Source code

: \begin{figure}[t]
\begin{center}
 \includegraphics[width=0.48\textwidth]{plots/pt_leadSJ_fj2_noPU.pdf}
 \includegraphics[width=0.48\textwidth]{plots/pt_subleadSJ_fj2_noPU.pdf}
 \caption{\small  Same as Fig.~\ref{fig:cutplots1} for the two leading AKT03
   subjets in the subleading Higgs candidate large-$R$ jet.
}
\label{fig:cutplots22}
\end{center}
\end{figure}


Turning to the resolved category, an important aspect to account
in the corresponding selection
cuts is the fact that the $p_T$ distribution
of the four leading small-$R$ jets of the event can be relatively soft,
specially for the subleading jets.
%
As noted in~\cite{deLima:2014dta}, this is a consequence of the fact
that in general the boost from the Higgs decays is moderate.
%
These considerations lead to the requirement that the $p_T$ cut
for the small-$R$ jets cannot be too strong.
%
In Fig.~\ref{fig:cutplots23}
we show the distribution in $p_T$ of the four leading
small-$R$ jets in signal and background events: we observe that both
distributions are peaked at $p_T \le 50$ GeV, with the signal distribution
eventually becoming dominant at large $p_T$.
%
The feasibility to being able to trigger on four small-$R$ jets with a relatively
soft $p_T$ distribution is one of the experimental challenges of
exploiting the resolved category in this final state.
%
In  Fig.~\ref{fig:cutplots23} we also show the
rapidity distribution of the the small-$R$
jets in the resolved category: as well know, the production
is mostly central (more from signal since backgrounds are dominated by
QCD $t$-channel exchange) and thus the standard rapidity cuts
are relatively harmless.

> **Work order**
Repeat the material above verbatim.

> **Your response**
Source code

: \begin{figure}[t]
\begin{center}
 \includegraphics[width=0.48\textwidth]{plots/pt_leadSJ_fj2_noPU.pdf}
 \includegraphics[width=0.48\textwidth]{plots/pt_subleadSJ_fj2_noPU.pdf}
 \caption{\small  Same as Fig.~\ref{fig:cutplots1} for the two leading AKT03
   subjets in the subleading Higgs candidate large-$R$ jet.
}
\label{fig:cutplots22}
\end{center}
\end{figure}


Turning to the resolved category, an important aspect to account
in the corresponding selection
cuts is the fact that the $p_T$ distribution
of the four leading small-$R$ jets of the event can be relatively soft,
specially for the subleading jets.
%
As noted in~\cite{deLima:2014dta}, this is a consequence of the fact
that in general the boost from the Higgs decays is moderate.
%
These considerations lead to the requirement that the $p_T$ cut
for the small-$R$ jets cannot be too strong.
%
In Fig.~\ref{fig:cutplots23}
we show the distribution in $p_T$ of the four leading
small-$R$ jets in signal and background events: we observe that both
distributions are peaked at $p_T \le 50$ GeV, with the signal distribution
eventually becoming dominant at large $p_T$.
%
The feasibility to being able to trigger on four small-$R$ jets with a relatively
soft $p_T$ distribution is one of the experimental challenges of
exploiting the resolved category in this final state.
%
In  Fig.~\ref{fig:cutplots23} we also show the
rapidity distribution of the the small-$R$
jets in the resolved category: as well know, the production
is mostly central (more from signal since backgrounds are dominated by
QCD $t$-channel exchange) and thus the standard rapidity cuts
are relatively harmless.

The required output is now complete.